The result was, “The Room.” I’ve never seen it, but I’ve seen clips and heard stories and so have many others because the film has gained cult status since its middling release fourteen years ago. But what is it really about? Who is Tommy Wiseau? Where did he come from? How old is he and how on earth can he have apartments in San Francisco and Los Angles and drop more than $5 million on a movie without any financiers?
Director and star, James Franco, doesn’t care about answering these questions because to know who Tommy Wiseau is would be to know the unknowable. He could be a vampire for all we know and that is hinted at multiple times in the movie. Instead, Franco tells a story about two friends attempting to follow their dreams without the fear of failure because to not try at all would be the true failure. That’s the Teddy Roosevelt quote, right?
Dave Franco plays Sestero and up to this point in his career, I’ve found Dave Franco to be nondescript. He looks like James and talks like James, but he’s a little shorter and seemingly normal and not nearly as mysterious as James which is why Dave is the perfect choice to act opposite his brother in real life. Dave plays the part with genuine sincerity and earnestness.
Like Wiseau, James Franco has always marched to the beat of his own drum. Early in his career it looked like he was going to be just another pretty face anointed the next movie star. Instead, he’s acted in movies, soaps and theater. He’s directed multiple films, wrote books, screenplays, gone back to school and even taught at such universities as USC, UCLA and NYU. He even hosted the Oscars once which we’re not going to talk about. Seriously, Ryan Seacrest thinks James Franco should tone it down.
Franco knows people underestimate him and that’s why he is such a great choice to portray Wiseau. Besides the terrific impression and physical transformation, Franco knows where Wiseau is coming from and he uses that knowledge and drive to give his best performance since “127 Hours.” Not only did he make a movie about a movie, but he’s playing a real-life person who embodies some of his own qualities as an artist. It’s all very meta.
His performance and his direction come from a good place which is important. He isn’t condescending or mocking Wiseau and “The Room” as I mentioned earlier. He’s telling a true story in an honest way and celebrating someone who wasn’t afraid to put himself out there and make something.
A director is only as good as the people he works with and Franco has assembled a great supporting cast including longtime pal Seth Rogen as the script supervisor.

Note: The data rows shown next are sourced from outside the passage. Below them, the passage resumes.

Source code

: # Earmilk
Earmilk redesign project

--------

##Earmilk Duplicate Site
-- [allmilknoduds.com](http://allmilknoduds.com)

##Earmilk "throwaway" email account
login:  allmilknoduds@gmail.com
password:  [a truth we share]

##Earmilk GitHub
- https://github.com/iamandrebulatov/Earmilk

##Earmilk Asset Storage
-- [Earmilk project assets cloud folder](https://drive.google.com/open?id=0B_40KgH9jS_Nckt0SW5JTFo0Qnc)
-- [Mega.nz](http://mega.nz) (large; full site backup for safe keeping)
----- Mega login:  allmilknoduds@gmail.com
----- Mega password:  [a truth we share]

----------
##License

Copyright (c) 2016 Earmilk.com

It’s mostly a comedic performance but Rogen delivers as does Paul Scheer as the director of photography and the obscenely underused Ari Graynor as Lisa. There’s also a number of memorable cameos.
The attention to detail is also excellent as some of Franco’s shots and framing are spot-on with the original and he showcases those similarities as the film ends with a split-screen montage of scenes from “The Room” versus “The Disaster Artist.”
Tommy Wiseau doesn’t really have any skills as a director, actor or writer but what he lacks in talent he makes up for in ridiculous irrational confidence. When everyone told him no, Wiseau decided okay, I’ll do it myself.
The reception of the finished product might not be what he intended (He claims “The Room” was always supposed to be a comedy), but what Wiseau did is what every artist aspires too: Create something that people love. He apparently did and so has Franco.
“The Disaster Artist” is a sharply-toned satire about a “unique” individual who made a movie so bad it’s become beloved and Franco celebrates that admiration and love.